L'UE et la partie arabe ont dû toutefois se livrer à d'âpres négociations sur les termes de la conclusion finale qui ont duré jusqu'à l'ultime minute. L'Egypte, coordinatrice du groupe arabe, a vivement contesté toute référence aux réformes politiques que l'UE entend promouvoir dans la région. Ahmed Aboul Gheit a répété sur tous les tons, à la presse comme lors des entretiens formels, que ces réformes sont de la seule responsabilité des pays partenaires et que leur mise en œuvre doit répondre à des agendas internes: dans son pays, l'élaboration d'un « plan d'action » prendra encore du temps, a-t-il estimé. C'est dans le cadre de ces «Plans d'action » que la Commission conçoit d'instaurer une forme de conditionnalité politique liant l'octroi de fonds additionnels à l'ampleur des progrès des réformes, en faisant référence aussi aux recommandations sur le « développement humain dans le monde arabe » récemment publiées. « Nous avons le sentiment que l'UE s'inscrit désormais dans l'agenda américain » concernant la région, commente un diplomate maghrébin.

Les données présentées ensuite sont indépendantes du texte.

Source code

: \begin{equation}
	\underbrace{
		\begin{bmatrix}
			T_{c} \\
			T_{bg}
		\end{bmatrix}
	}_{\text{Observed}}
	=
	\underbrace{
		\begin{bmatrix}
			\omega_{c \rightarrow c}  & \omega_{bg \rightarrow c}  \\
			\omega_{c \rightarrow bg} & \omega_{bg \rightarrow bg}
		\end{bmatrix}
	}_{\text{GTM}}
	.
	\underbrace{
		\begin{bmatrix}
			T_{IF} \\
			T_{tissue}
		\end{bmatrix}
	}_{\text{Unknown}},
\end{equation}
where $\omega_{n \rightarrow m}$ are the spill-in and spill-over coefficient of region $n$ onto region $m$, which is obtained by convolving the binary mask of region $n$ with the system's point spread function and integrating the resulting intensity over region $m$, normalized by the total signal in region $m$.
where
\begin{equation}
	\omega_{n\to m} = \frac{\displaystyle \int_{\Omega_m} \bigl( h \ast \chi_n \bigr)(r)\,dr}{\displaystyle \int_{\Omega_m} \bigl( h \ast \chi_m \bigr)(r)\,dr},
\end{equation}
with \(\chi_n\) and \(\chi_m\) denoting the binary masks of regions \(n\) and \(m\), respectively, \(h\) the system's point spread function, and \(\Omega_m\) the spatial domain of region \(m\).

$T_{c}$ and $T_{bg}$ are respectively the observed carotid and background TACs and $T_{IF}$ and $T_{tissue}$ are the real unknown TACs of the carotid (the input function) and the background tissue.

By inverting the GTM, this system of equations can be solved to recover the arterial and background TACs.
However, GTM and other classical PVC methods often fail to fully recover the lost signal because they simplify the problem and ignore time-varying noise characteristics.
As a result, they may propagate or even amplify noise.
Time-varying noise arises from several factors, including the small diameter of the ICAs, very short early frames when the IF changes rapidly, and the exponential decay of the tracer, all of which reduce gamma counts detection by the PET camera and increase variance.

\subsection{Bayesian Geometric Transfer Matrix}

La session s'est achevée par un consensus sur les termes de la déclaration finale, et c'est la première fois qu'il y a un texte commun, a fait valoir Jean Asselborn. Les discussions ont été très franches et directes mais au final, la plupart des mesures concrètes de suivi des réformes politiques (observation d'élections, liberté des médias, etc.) ont été éduclorées et la discussion à leur sujet devra se poursuivre sous présidence britannique en attendant la conférence (probablement un « sommet ») en novembre prochain à Barcelone pour célébrer le 10ème anniversaire du processus. La déclaration commune fait aussi référence à l'organisation d'une conférence régionale sur les armes de destruction massive et sur le Moyen-Orient, Javier Solana a assuré que le retrait israélien de Gaza devra être suivi par la mise en œuvre de la « feuille de route », de « toute » la « feuille de route ».